Starbucks announced Monday that it will be permanently closing stores in several major metropolitan areas where workers reported café disruptions that made them feel unsafe

July 12, 2022 1:39pm

Updated: July 12, 2022 4:09pm

Starbucks announced Monday that it will be permanently closing stores in several major metropolitan areas where workers reported café disruptions that made them feel unsafe.

The locations shutting down include six stores in the company’s hometown of Seattle, along with six in Los Angeles, two in Portland, Ore., and a single location in both Philadelphia and Washington, D.C., reports the Wall Street Journal.  

“We read every incident report you file—it’s a lot,” wrote U.S. operations leads Debbie Stroud and Denise Nelson in a message to employees.

The pair said they understood that employees could not work well “if we don’t feel safe at work.”

The coffee company also said that it would give store managers more discretion over the location to manage safety concerns, like the decision to close restrooms, limit seating or more leeway on operating hours.

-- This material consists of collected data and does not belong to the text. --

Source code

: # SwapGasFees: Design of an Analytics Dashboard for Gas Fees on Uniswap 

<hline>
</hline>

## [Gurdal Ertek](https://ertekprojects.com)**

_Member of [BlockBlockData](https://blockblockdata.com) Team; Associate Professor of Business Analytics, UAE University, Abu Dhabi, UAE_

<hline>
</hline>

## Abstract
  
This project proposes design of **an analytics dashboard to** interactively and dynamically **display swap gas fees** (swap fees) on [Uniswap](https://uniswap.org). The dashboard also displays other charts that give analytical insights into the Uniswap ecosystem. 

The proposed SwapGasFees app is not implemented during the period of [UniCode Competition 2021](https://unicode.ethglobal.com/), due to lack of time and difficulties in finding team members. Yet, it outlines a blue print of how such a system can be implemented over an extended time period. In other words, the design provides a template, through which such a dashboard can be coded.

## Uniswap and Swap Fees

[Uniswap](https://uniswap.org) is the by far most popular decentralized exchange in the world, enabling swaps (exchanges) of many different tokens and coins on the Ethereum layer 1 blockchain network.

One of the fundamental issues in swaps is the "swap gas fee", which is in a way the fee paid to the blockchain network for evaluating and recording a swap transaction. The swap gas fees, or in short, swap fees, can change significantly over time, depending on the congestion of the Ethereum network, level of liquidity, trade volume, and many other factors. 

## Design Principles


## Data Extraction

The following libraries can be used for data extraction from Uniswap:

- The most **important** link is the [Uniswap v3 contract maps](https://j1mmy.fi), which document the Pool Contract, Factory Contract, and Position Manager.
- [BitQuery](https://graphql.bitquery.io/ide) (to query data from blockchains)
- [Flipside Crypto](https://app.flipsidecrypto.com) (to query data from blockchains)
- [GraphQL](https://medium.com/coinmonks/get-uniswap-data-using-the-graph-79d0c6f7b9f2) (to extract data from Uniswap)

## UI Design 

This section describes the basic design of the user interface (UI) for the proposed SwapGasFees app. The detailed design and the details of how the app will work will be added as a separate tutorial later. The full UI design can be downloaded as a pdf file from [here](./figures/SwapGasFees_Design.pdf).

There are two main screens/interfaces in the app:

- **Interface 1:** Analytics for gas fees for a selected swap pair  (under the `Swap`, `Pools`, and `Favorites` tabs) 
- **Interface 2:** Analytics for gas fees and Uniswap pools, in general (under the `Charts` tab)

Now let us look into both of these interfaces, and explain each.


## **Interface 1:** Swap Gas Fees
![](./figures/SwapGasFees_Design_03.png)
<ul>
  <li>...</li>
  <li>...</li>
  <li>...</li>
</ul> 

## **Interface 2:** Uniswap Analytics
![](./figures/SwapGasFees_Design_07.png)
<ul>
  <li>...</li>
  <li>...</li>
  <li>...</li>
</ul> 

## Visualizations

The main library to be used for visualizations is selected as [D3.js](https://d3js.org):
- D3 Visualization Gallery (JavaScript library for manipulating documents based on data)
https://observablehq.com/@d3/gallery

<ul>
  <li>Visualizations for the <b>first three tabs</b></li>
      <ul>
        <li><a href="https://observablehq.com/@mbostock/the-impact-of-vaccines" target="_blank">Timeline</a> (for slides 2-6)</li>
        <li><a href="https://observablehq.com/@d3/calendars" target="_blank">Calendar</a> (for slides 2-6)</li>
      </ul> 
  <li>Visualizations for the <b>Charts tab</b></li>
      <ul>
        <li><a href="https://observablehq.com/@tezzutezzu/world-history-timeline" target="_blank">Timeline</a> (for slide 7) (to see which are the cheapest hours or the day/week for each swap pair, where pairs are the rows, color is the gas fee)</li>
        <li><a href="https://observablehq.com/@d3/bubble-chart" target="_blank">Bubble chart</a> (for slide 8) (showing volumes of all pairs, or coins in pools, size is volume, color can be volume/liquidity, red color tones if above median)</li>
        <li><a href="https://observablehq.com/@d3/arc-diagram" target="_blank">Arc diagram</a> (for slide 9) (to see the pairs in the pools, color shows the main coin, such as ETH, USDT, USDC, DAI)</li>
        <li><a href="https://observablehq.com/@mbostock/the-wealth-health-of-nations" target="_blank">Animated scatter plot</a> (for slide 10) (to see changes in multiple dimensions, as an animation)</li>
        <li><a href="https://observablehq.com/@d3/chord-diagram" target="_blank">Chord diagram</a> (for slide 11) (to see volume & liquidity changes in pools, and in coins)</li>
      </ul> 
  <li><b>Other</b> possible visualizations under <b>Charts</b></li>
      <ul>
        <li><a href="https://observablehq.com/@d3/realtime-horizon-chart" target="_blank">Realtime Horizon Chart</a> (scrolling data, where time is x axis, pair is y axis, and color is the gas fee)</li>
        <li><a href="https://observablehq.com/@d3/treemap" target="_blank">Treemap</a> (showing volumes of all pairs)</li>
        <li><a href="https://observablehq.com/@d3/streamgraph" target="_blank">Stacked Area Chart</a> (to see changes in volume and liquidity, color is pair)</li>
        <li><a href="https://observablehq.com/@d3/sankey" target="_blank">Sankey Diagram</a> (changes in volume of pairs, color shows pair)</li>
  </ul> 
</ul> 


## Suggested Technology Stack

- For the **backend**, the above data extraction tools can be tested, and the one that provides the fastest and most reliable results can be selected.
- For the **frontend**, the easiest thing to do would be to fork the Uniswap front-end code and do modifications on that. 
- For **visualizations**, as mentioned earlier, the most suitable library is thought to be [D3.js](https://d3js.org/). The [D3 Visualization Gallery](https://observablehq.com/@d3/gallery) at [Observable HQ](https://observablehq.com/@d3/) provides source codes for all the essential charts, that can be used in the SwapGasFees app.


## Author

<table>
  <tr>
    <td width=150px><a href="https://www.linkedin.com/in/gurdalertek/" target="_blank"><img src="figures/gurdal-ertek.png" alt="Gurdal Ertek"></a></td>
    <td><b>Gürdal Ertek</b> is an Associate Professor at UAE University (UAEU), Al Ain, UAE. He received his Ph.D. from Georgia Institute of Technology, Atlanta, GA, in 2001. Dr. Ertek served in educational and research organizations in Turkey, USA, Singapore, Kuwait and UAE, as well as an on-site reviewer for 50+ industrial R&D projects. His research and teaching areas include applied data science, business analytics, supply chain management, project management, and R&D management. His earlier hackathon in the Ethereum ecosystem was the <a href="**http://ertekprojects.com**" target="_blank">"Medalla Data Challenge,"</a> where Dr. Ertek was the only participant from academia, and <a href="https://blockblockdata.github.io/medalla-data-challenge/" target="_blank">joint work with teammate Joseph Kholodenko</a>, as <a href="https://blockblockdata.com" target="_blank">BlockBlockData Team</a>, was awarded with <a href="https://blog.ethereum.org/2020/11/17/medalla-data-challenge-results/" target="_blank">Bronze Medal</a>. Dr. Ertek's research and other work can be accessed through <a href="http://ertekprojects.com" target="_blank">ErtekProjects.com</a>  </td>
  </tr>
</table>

In 2018, Starbucks mandated that bathrooms in all locations were now open to anyone, even if they are not paying customers, following an incident where two black men refused to leave a store after one was denied use of a bathroom. Video of their arrest went viral, sparking uproar and allegations of racism.

A study about 18 months later found that monthly visits to Starbucks dropped 6.8% compared to other coffee shops nearby who did not.

The move to improve employee experience comes amid unionization drives at some U.S. locations.

133 of Starbuck’s roughly 9,000 stores had certified unions as of last month, according to the National Labor Relations Board.

A leader of Starbucks Workers United, a union behind many of the union votes, told the Wall Street Journal that the shuttering stores’ workers should have been more involved in the decision.

Starbucks said it would transfer the location’s employees to others nearby.